[Opening Data for the task section]

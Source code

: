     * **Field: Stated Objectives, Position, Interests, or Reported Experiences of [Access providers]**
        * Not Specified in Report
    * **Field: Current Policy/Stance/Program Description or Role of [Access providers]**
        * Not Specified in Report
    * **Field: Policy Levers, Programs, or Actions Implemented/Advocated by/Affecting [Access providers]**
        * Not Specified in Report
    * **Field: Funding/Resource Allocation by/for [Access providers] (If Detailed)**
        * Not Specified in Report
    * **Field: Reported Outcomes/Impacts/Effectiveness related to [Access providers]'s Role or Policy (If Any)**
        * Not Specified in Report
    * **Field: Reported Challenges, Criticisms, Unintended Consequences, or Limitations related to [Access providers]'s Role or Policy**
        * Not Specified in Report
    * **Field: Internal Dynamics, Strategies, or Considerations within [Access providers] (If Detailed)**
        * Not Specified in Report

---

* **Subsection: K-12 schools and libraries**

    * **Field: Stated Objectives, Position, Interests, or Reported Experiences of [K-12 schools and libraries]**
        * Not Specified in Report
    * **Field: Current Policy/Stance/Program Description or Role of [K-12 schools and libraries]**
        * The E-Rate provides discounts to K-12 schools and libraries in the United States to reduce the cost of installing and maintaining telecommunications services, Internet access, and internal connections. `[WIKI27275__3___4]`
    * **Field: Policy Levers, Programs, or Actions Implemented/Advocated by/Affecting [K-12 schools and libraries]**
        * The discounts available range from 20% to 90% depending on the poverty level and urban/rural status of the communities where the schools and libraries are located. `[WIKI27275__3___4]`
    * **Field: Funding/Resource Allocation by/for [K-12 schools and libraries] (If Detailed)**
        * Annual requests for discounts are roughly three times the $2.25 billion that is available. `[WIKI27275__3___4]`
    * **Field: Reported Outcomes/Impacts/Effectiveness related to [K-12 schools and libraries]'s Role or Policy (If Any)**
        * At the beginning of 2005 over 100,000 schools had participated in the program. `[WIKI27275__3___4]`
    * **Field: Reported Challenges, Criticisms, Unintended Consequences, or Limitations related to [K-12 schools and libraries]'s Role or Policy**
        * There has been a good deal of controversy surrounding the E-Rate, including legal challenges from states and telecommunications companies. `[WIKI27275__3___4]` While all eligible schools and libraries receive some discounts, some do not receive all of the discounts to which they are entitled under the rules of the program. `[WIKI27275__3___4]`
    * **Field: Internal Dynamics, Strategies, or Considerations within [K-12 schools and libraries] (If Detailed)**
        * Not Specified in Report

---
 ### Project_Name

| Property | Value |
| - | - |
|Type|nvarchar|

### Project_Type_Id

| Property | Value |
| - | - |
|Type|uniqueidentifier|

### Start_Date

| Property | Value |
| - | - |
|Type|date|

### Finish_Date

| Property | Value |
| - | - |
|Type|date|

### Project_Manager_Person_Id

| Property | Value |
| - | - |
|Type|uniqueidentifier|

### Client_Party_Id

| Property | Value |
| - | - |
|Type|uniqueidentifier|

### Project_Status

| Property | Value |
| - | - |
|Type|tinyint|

[Closing Data for the task section]

◆ Exercise aim ◆
Using only the listing above, restate exactly the lines from the line containing "Experiences of [K-12 schools and libraries]**" through the line containing "within [K-12 schools and libraries] (If Detailed)**", both included.

◆ Result ◆
    * **Field: Stated Objectives, Position, Interests, or Reported Experiences of [K-12 schools and libraries]**
        * Not Specified in Report
    * **Field: Current Policy/Stance/Program Description or Role of [K-12 schools and libraries]**
        * The E-Rate provides discounts to K-12 schools and libraries in the United States to reduce the cost of installing and maintaining telecommunications services, Internet access, and internal connections. `[WIKI27275__3___4]`
    * **Field: Policy Levers, Programs, or Actions Implemented/Advocated by/Affecting [K-12 schools and libraries]**
        * The discounts available range from 20% to 90% depending on the poverty level and urban/rural status of the communities where the schools and libraries are located. `[WIKI27275__3___4]`
    * **Field: Funding/Resource Allocation by/for [K-12 schools and libraries] (If Detailed)**
        * Annual requests for discounts are roughly three times the $2.25 billion that is available. `[WIKI27275__3___4]`
    * **Field: Reported Outcomes/Impacts/Effectiveness related to [K-12 schools and libraries]'s Role or Policy (If Any)**
        * At the beginning of 2005 over 100,000 schools had participated in the program. `[WIKI27275__3___4]`
    * **Field: Reported Challenges, Criticisms, Unintended Consequences, or Limitations related to [K-12 schools and libraries]'s Role or Policy**
        * There has been a good deal of controversy surrounding the E-Rate, including legal challenges from states and telecommunications companies. `[WIKI27275__3___4]` While all eligible schools and libraries receive some discounts, some do not receive all of the discounts to which they are entitled under the rules of the program. `[WIKI27275__3___4]`
    * **Field: Internal Dynamics, Strategies, or Considerations within [K-12 schools and libraries] (If Detailed)**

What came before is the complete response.